> [Task details] Reproduce the listing that follows word for word, without its pictures.

> [Data to process]
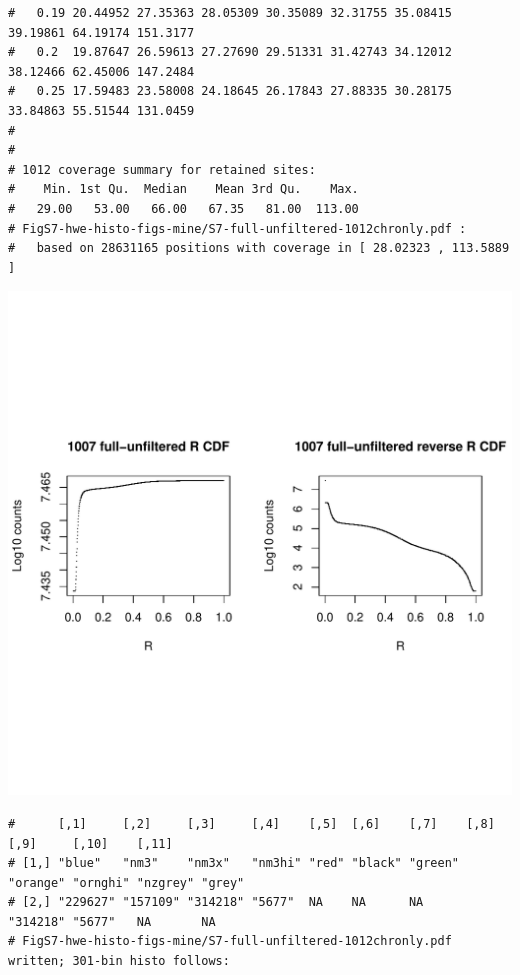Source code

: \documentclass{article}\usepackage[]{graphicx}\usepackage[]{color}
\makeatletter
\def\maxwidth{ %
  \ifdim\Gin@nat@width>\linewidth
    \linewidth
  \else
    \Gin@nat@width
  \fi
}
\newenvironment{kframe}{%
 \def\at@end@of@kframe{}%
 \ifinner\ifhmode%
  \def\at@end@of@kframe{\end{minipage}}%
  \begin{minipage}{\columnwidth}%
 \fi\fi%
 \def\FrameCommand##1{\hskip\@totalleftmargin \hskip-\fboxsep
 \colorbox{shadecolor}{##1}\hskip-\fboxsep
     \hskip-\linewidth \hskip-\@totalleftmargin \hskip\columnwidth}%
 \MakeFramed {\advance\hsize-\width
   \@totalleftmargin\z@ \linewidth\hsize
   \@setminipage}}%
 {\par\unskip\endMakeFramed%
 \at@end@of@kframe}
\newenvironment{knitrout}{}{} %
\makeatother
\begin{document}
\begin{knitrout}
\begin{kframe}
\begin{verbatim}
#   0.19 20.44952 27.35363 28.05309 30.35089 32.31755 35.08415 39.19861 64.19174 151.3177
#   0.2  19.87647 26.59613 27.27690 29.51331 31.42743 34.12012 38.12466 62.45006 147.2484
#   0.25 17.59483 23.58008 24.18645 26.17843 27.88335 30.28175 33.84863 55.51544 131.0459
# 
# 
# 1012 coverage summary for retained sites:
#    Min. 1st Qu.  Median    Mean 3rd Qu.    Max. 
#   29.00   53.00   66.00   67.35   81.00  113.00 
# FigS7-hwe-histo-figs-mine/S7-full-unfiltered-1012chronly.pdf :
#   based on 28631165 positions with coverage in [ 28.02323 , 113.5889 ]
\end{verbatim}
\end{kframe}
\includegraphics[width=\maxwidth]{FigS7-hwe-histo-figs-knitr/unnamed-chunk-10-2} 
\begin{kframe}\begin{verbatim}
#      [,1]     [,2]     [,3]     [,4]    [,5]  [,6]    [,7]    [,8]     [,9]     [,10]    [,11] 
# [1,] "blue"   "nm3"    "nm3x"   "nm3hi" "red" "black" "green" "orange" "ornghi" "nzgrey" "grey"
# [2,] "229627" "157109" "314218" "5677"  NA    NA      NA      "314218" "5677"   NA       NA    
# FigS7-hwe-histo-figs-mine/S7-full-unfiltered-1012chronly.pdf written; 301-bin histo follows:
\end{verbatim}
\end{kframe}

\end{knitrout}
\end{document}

> [Task answer]
Source code

: \documentclass{article}\usepackage[]{graphicx}\usepackage[]{color}
\makeatletter
\def\maxwidth{ %
  \ifdim\Gin@nat@width>\linewidth
    \linewidth
  \else
    \Gin@nat@width
  \fi
}
\newenvironment{kframe}{%
 \def\at@end@of@kframe{}%
 \ifinner\ifhmode%
  \def\at@end@of@kframe{\end{minipage}}%
  \begin{minipage}{\columnwidth}%
 \fi\fi%
 \def\FrameCommand##1{\hskip\@totalleftmargin \hskip-\fboxsep
 \colorbox{shadecolor}{##1}\hskip-\fboxsep
     \hskip-\linewidth \hskip-\@totalleftmargin \hskip\columnwidth}%
 \MakeFramed {\advance\hsize-\width
   \@totalleftmargin\z@ \linewidth\hsize
   \@setminipage}}%
 {\par\unskip\endMakeFramed%
 \at@end@of@kframe}
\newenvironment{knitrout}{}{} %
\makeatother
\begin{document}
\begin{knitrout}
\begin{kframe}
\begin{verbatim}
#   0.19 20.44952 27.35363 28.05309 30.35089 32.31755 35.08415 39.19861 64.19174 151.3177
#   0.2  19.87647 26.59613 27.27690 29.51331 31.42743 34.12012 38.12466 62.45006 147.2484
#   0.25 17.59483 23.58008 24.18645 26.17843 27.88335 30.28175 33.84863 55.51544 131.0459
# 
# 
# 1012 coverage summary for retained sites:
#    Min. 1st Qu.  Median    Mean 3rd Qu.    Max. 
#   29.00   53.00   66.00   67.35   81.00  113.00 
# FigS7-hwe-histo-figs-mine/S7-full-unfiltered-1012chronly.pdf :
#   based on 28631165 positions with coverage in [ 28.02323 , 113.5889 ]
\end{verbatim}
\end{kframe}
\includegraphics[width=\maxwidth]{FigS7-hwe-histo-figs-knitr/unnamed-chunk-10-2} 
\begin{kframe}\begin{verbatim}
#      [,1]     [,2]     [,3]     [,4]    [,5]  [,6]    [,7]    [,8]     [,9]     [,10]    [,11] 
# [1,] "blue"   "nm3"    "nm3x"   "nm3hi" "red" "black" "green" "orange" "ornghi" "nzgrey" "grey"
# [2,] "229627" "157109" "314218" "5677"  NA    NA      NA      "314218" "5677"   NA       NA    
# FigS7-hwe-histo-figs-mine/S7-full-unfiltered-1012chronly.pdf written; 301-bin histo follows:
\end{verbatim}
\end{kframe}

\end{knitrout}
\end{document}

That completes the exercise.